----- INPUT FOR THIS TASK -----

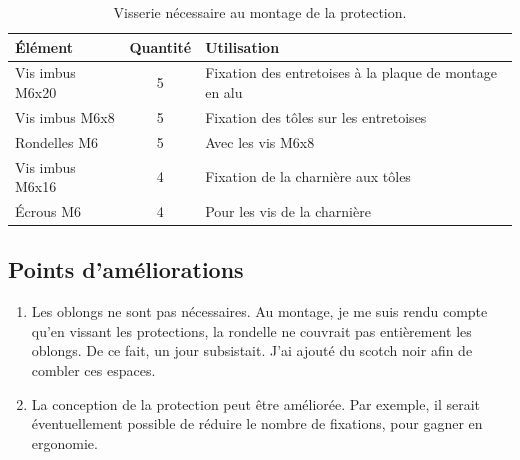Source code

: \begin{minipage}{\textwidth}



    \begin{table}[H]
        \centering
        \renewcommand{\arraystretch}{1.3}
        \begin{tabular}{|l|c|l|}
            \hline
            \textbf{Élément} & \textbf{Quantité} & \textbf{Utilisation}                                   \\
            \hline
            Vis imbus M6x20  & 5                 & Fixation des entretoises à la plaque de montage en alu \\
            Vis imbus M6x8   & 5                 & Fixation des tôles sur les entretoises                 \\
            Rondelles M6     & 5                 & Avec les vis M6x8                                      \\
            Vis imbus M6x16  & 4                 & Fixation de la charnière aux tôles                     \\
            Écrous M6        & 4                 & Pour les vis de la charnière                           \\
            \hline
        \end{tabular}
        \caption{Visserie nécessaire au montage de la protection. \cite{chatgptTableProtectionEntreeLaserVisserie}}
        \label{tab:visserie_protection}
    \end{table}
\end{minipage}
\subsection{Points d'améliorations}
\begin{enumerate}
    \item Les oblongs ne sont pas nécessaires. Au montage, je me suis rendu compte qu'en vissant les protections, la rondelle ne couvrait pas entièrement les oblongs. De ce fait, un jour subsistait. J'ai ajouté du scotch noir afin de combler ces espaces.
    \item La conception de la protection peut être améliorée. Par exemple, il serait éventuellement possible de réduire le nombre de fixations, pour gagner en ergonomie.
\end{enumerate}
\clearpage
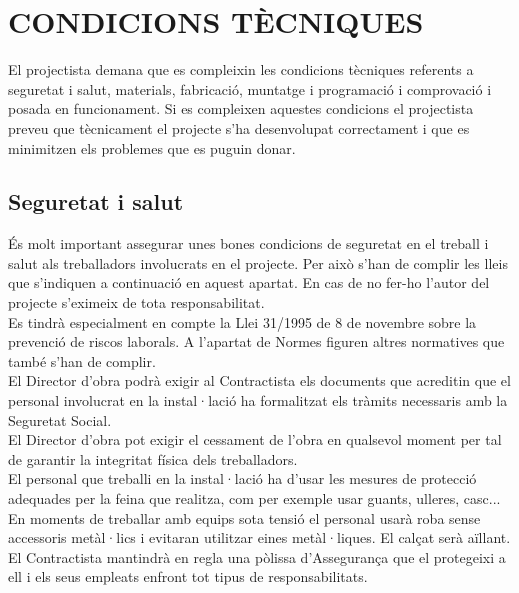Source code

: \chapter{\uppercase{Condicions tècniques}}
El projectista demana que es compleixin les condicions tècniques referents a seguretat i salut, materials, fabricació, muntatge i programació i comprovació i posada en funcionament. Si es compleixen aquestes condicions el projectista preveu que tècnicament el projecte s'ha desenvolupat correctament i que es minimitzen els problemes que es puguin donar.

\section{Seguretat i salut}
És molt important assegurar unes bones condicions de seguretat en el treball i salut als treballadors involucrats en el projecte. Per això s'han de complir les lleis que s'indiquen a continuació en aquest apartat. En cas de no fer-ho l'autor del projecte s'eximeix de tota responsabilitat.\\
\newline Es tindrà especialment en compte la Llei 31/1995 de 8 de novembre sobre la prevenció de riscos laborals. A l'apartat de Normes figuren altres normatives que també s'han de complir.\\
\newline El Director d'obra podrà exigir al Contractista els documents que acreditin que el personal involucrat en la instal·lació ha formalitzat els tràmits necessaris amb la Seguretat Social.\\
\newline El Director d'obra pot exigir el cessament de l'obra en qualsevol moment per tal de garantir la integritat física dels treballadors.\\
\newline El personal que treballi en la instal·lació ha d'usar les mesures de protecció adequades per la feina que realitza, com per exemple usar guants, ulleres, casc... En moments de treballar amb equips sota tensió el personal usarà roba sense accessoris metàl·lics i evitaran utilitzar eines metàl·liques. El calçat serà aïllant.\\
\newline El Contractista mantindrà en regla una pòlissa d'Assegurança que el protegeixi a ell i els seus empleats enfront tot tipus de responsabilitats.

-----

*THE TASK*.
Drop the images; copy every entry above exactly.

*SOLUTION FOR THIS TASK*.
Source code

: \begin{minipage}{\textwidth}



    \begin{table}[H]
        \centering
        \renewcommand{\arraystretch}{1.3}
        \begin{tabular}{|l|c|l|}
            \hline
            \textbf{Élément} & \textbf{Quantité} & \textbf{Utilisation}                                   \\
            \hline
            Vis imbus M6x20  & 5                 & Fixation des entretoises à la plaque de montage en alu \\
            Vis imbus M6x8   & 5                 & Fixation des tôles sur les entretoises                 \\
            Rondelles M6     & 5                 & Avec les vis M6x8                                      \\
            Vis imbus M6x16  & 4                 & Fixation de la charnière aux tôles                     \\
            Écrous M6        & 4                 & Pour les vis de la charnière                           \\
            \hline
        \end{tabular}
        \caption{Visserie nécessaire au montage de la protection. \cite{chatgptTableProtectionEntreeLaserVisserie}}
        \label{tab:visserie_protection}
    \end{table}
\end{minipage}
\subsection{Points d'améliorations}
\begin{enumerate}
    \item Les oblongs ne sont pas nécessaires. Au montage, je me suis rendu compte qu'en vissant les protections, la rondelle ne couvrait pas entièrement les oblongs. De ce fait, un jour subsistait. J'ai ajouté du scotch noir afin de combler ces espaces.
    \item La conception de la protection peut être améliorée. Par exemple, il serait éventuellement possible de réduire le nombre de fixations, pour gagner en ergonomie.
\end{enumerate}
\clearpage
Source code

: \chapter{\uppercase{Condicions tècniques}}
El projectista demana que es compleixin les condicions tècniques referents a seguretat i salut, materials, fabricació, muntatge i programació i comprovació i posada en funcionament. Si es compleixen aquestes condicions el projectista preveu que tècnicament el projecte s'ha desenvolupat correctament i que es minimitzen els problemes que es puguin donar.

\section{Seguretat i salut}
És molt important assegurar unes bones condicions de seguretat en el treball i salut als treballadors involucrats en el projecte. Per això s'han de complir les lleis que s'indiquen a continuació en aquest apartat. En cas de no fer-ho l'autor del projecte s'eximeix de tota responsabilitat.\\
\newline Es tindrà especialment en compte la Llei 31/1995 de 8 de novembre sobre la prevenció de riscos laborals. A l'apartat de Normes figuren altres normatives que també s'han de complir.\\
\newline El Director d'obra podrà exigir al Contractista els documents que acreditin que el personal involucrat en la instal·lació ha formalitzat els tràmits necessaris amb la Seguretat Social.\\
\newline El Director d'obra pot exigir el cessament de l'obra en qualsevol moment per tal de garantir la integritat física dels treballadors.\\
\newline El personal que treballi en la instal·lació ha d'usar les mesures de protecció adequades per la feina que realitza, com per exemple usar guants, ulleres, casc... En moments de treballar amb equips sota tensió el personal usarà roba sense accessoris metàl·lics i evitaran utilitzar eines metàl·liques. El calçat serà aïllant.\\
\newline El Contractista mantindrà en regla una pòlissa d'Assegurança que el protegeixi a ell i els seus empleats enfront tot tipus de responsabilitats.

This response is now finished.